The highlight of his career as a manager was with Steaua București, qualifying them three times in a row in the UEFA Champions League and also winning the Romanian First League in 1995, 1996 and 1997. In 1999 and 2005 he won the championship again, this time with Rapid București and then with FCSB, leading him to a total of 5 championships won. He also guided Steaua to two Romanian Cups in 1996 and 1997, and two Romanian Supercups in 1994 and 1995.

In 1994, he was the assistant coach to Anghel Iordănescu in the 1994 FIFA World Cup.

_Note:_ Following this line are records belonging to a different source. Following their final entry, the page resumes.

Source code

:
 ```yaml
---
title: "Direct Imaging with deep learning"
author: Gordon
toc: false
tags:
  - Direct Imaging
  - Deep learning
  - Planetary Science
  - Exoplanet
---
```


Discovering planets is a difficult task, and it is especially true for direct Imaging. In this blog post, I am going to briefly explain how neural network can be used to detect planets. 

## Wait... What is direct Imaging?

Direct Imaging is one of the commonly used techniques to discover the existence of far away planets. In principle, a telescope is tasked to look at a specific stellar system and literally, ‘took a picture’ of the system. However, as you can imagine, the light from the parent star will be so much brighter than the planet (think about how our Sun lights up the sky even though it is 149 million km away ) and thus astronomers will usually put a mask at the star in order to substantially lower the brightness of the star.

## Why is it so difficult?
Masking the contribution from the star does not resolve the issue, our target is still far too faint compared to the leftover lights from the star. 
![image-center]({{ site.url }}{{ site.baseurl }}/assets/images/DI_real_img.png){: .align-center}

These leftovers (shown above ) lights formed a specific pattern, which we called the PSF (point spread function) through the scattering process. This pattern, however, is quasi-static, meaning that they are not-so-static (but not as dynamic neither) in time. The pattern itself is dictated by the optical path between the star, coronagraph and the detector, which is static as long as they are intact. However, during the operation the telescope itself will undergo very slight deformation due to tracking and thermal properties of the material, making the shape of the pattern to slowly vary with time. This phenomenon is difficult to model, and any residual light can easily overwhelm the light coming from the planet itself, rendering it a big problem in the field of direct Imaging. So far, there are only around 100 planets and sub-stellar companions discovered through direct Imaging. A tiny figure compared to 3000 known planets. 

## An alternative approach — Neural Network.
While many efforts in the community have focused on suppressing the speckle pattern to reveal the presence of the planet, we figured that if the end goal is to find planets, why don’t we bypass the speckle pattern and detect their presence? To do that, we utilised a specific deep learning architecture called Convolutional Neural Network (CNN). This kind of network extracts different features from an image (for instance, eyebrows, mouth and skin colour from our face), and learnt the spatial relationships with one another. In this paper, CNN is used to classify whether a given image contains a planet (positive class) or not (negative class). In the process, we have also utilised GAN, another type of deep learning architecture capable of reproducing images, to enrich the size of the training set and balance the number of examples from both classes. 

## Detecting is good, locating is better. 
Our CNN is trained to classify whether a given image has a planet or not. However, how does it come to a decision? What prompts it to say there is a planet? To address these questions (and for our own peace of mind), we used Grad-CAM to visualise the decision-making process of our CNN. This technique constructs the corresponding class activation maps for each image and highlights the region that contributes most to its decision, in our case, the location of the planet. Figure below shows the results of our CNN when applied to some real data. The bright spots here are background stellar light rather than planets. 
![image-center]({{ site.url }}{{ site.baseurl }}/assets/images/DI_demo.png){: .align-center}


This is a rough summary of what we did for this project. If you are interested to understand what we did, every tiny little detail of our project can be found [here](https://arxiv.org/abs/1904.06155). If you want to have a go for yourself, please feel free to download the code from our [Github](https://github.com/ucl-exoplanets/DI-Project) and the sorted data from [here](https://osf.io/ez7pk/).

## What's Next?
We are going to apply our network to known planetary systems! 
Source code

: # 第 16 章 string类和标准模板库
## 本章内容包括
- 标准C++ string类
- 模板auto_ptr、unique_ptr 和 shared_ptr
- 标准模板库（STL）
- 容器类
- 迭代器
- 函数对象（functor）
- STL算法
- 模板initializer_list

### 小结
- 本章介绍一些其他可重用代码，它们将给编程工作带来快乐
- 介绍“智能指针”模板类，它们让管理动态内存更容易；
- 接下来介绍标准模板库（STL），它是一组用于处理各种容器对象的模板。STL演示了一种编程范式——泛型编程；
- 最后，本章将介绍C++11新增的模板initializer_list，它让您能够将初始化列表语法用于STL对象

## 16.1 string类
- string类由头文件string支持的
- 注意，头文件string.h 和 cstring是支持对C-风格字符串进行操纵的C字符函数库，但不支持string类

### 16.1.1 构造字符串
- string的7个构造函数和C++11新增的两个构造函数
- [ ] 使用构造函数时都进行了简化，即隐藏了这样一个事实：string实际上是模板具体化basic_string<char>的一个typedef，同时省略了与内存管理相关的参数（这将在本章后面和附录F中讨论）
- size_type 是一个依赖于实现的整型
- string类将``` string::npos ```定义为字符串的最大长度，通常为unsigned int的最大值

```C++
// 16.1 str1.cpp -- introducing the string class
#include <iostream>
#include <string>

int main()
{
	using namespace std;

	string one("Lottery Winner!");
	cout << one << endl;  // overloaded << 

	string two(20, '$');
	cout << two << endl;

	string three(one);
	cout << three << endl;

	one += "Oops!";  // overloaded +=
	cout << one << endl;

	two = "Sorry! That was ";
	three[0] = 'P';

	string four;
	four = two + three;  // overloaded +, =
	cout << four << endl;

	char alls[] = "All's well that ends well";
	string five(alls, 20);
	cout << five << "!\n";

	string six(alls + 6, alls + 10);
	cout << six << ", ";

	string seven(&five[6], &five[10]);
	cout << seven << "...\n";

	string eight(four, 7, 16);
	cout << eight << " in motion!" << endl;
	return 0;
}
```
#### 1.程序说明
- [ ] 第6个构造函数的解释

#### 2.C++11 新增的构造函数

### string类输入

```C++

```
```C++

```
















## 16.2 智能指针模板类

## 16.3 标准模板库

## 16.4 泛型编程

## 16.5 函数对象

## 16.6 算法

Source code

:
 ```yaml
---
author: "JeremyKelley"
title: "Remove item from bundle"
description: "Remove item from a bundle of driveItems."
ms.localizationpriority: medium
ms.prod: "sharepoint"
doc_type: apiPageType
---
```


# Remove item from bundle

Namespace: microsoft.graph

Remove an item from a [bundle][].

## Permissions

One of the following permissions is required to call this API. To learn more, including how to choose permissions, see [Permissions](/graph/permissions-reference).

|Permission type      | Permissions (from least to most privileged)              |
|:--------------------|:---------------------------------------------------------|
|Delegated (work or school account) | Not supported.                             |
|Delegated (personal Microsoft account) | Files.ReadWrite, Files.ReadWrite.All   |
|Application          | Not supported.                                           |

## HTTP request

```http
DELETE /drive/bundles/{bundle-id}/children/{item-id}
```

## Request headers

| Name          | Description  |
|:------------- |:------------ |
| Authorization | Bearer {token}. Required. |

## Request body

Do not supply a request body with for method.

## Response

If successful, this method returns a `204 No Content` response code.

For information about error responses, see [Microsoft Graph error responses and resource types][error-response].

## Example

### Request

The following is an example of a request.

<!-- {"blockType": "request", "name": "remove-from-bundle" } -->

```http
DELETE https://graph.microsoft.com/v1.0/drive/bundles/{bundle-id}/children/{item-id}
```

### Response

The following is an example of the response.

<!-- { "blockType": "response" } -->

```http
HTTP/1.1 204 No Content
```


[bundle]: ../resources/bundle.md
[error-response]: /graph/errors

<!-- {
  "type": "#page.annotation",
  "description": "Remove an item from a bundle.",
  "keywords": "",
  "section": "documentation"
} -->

In the 1997–98 season he reached the Cup Winners' Cup quarter-finals as AEK Athens manager, losing a semi-final place to Lokomotiv Moscow in the last minute of the second leg match.

==Honours==
===Player===
- Steaua București
- Romanian Cup (3): 1968–69, 1969–70, 1970–71

===Manager===
- Steaua București
- Romanian First League (3): 1994–95, 1995–96, 1996–97
- Romanian Cup (2): 1995–96, 1996–97
- Romanian Supercup (2): 1994, 1995

- Rapid București
- Romanian First League (1): 1998–99

- Rocar București
- Romanian Cup runner-up (1): 2000–01

- FCSB
- Romanian First League (1): 2004–05

==Notes==
 The 1965–1966 appearances and goals made for ASA Târgu Mureş are unavailable.

 The 1966–1967 appearances made for ASA Târgu Mureş are unavailable.